Task to complete:
Could you return the lines below exactly, from the first line up to and including the line that holds "had vanished."?

Supplied entries:
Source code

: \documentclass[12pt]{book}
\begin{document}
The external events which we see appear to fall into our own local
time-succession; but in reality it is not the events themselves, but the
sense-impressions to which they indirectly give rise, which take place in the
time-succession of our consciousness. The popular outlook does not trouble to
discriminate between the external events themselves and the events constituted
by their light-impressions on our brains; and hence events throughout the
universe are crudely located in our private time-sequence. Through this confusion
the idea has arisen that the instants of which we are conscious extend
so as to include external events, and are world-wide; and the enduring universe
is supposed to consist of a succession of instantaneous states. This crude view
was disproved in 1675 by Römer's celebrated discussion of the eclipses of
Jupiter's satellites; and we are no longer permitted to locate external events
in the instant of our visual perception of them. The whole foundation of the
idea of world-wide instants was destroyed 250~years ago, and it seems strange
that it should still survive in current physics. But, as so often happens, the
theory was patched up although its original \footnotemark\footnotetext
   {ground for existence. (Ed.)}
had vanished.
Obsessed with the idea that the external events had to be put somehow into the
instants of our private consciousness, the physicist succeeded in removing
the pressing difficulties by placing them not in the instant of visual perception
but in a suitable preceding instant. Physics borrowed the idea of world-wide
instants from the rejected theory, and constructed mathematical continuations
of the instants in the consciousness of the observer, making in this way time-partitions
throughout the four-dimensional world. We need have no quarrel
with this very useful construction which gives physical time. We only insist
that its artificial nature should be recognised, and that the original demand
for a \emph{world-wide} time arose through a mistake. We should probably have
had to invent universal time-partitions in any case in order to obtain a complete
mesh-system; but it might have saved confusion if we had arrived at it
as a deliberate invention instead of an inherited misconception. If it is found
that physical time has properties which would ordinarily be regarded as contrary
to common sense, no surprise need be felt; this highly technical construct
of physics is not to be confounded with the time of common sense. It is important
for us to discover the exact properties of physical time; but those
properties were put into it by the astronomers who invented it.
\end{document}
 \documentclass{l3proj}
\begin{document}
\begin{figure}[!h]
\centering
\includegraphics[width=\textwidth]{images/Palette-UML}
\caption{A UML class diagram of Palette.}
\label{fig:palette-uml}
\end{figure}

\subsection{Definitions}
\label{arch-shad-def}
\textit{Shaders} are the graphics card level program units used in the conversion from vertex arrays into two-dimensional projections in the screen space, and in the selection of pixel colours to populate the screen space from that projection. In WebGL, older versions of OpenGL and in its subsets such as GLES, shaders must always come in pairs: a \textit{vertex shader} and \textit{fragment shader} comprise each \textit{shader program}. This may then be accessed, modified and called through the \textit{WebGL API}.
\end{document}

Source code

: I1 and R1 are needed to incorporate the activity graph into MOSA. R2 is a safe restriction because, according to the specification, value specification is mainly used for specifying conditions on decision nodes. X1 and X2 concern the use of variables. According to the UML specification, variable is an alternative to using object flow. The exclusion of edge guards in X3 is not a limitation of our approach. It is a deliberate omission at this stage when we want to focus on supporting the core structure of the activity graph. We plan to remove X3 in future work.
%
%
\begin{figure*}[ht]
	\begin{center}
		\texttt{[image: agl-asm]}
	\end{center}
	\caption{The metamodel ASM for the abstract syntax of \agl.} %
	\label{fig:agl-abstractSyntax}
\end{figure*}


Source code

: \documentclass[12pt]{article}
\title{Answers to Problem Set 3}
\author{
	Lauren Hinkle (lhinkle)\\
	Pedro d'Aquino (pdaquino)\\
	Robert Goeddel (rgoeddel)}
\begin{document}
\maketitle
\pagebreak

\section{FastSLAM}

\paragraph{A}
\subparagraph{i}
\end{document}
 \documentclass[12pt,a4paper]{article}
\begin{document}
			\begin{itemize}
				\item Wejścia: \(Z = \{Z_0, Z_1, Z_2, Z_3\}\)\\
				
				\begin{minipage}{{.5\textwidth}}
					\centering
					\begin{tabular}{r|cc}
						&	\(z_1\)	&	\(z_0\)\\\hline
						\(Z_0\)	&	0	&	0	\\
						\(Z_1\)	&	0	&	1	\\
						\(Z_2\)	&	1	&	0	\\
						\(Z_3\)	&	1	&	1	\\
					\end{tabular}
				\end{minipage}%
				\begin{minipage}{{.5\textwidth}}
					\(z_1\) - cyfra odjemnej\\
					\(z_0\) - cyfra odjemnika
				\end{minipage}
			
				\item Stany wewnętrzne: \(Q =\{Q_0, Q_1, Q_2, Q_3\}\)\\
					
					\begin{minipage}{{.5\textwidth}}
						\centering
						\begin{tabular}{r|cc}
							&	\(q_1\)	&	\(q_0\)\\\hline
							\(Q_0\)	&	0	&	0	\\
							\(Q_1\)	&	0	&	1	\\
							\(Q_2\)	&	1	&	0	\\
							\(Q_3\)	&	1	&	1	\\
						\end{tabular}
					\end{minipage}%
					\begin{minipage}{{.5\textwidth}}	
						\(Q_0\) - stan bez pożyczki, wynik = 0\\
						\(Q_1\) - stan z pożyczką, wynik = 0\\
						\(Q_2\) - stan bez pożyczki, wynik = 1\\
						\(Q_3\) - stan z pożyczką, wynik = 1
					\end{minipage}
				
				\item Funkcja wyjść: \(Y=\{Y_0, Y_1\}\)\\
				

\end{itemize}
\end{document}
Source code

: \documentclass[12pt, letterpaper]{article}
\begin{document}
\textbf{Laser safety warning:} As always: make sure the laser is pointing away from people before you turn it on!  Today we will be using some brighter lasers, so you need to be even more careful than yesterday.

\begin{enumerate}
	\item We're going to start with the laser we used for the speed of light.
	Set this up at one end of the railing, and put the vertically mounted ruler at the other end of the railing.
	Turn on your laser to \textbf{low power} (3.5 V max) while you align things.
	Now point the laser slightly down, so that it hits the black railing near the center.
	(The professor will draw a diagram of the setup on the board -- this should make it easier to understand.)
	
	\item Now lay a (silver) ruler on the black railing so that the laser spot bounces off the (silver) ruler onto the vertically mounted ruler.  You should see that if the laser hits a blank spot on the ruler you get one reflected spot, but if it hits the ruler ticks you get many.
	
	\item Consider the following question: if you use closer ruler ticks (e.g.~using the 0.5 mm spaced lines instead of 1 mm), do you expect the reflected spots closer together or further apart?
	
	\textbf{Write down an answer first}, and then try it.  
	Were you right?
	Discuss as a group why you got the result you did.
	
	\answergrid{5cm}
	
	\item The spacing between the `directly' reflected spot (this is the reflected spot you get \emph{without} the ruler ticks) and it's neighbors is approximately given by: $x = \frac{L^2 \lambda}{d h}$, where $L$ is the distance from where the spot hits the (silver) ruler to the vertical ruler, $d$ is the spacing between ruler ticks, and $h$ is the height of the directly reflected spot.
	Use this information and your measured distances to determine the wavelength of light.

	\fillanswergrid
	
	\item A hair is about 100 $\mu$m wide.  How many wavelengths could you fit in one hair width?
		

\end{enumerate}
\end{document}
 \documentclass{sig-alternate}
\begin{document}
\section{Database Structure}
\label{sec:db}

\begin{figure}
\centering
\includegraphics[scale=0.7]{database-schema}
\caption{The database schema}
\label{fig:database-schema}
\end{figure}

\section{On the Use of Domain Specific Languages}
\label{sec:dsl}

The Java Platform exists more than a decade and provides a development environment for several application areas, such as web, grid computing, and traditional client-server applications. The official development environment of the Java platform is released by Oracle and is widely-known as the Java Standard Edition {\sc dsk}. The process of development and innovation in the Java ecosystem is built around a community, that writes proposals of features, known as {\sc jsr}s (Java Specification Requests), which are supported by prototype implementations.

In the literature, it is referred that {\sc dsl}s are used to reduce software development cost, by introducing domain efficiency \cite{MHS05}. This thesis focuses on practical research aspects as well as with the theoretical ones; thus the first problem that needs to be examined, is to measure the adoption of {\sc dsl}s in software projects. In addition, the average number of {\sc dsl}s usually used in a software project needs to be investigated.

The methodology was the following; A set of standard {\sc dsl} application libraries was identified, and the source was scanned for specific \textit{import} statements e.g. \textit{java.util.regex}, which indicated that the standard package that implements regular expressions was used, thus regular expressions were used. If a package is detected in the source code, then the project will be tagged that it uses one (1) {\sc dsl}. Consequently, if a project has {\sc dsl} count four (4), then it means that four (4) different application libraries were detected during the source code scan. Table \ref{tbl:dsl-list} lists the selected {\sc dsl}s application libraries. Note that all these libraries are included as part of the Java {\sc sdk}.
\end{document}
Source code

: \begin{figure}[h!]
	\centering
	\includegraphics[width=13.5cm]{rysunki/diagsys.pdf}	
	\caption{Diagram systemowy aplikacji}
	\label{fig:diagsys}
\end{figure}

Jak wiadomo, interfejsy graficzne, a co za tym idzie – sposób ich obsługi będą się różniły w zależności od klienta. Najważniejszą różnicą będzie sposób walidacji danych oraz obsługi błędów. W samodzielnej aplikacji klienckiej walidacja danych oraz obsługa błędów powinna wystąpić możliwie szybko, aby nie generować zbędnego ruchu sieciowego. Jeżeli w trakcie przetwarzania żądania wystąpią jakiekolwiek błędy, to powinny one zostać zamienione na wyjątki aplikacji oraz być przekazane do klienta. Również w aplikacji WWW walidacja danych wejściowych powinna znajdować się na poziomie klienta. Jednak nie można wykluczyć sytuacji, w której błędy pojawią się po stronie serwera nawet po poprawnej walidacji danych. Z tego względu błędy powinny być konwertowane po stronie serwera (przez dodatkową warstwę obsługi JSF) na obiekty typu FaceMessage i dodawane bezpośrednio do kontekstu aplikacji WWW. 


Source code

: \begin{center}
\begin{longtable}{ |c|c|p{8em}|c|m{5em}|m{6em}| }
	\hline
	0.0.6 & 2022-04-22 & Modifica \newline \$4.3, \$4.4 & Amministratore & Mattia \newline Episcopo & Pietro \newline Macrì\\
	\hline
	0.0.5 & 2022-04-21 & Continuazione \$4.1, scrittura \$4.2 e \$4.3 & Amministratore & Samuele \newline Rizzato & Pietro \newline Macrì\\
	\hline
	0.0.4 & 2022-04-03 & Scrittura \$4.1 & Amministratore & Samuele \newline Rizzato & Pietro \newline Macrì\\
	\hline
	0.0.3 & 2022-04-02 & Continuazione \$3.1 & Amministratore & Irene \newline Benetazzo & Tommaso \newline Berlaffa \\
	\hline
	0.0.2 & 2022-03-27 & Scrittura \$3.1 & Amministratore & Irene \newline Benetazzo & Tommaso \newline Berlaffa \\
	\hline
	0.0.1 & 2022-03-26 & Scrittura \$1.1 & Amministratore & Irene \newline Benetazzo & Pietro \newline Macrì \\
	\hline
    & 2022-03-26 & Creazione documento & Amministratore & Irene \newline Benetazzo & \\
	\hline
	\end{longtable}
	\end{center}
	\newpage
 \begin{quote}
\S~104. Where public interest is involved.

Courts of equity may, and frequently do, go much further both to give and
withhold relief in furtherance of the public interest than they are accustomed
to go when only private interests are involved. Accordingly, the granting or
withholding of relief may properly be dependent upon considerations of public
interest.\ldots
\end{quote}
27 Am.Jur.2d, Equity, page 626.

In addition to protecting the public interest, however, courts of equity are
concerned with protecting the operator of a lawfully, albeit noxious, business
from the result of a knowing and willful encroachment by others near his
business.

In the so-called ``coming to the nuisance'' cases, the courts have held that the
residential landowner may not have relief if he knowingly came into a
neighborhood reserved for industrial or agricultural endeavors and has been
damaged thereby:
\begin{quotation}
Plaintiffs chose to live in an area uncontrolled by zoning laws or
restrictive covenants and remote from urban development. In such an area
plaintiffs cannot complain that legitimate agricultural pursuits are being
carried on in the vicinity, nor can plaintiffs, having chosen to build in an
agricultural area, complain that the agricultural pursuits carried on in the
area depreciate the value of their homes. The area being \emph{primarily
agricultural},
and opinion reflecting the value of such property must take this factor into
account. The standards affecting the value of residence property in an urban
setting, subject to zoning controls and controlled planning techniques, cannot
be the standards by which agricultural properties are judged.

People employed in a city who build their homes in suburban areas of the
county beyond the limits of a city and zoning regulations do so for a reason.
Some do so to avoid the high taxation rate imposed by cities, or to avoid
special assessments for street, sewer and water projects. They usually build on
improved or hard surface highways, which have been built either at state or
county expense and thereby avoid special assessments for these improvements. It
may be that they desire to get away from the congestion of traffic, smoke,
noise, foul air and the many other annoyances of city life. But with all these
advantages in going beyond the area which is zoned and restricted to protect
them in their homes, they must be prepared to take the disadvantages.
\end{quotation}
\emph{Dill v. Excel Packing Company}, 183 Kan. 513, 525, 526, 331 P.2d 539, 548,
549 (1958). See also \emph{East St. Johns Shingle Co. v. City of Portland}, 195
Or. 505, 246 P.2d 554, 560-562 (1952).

Problem solution:
Source code

: \documentclass[12pt]{book}
\begin{document}
The external events which we see appear to fall into our own local
time-succession; but in reality it is not the events themselves, but the
sense-impressions to which they indirectly give rise, which take place in the
time-succession of our consciousness. The popular outlook does not trouble to
discriminate between the external events themselves and the events constituted
by their light-impressions on our brains; and hence events throughout the
universe are crudely located in our private time-sequence. Through this confusion
the idea has arisen that the instants of which we are conscious extend
so as to include external events, and are world-wide; and the enduring universe
is supposed to consist of a succession of instantaneous states. This crude view
was disproved in 1675 by Römer's celebrated discussion of the eclipses of
Jupiter's satellites; and we are no longer permitted to locate external events
in the instant of our visual perception of them. The whole foundation of the
idea of world-wide instants was destroyed 250~years ago, and it seems strange
that it should still survive in current physics. But, as so often happens, the
theory was patched up although its original \footnotemark\footnotetext
   {ground for existence. (Ed.)}
had vanished.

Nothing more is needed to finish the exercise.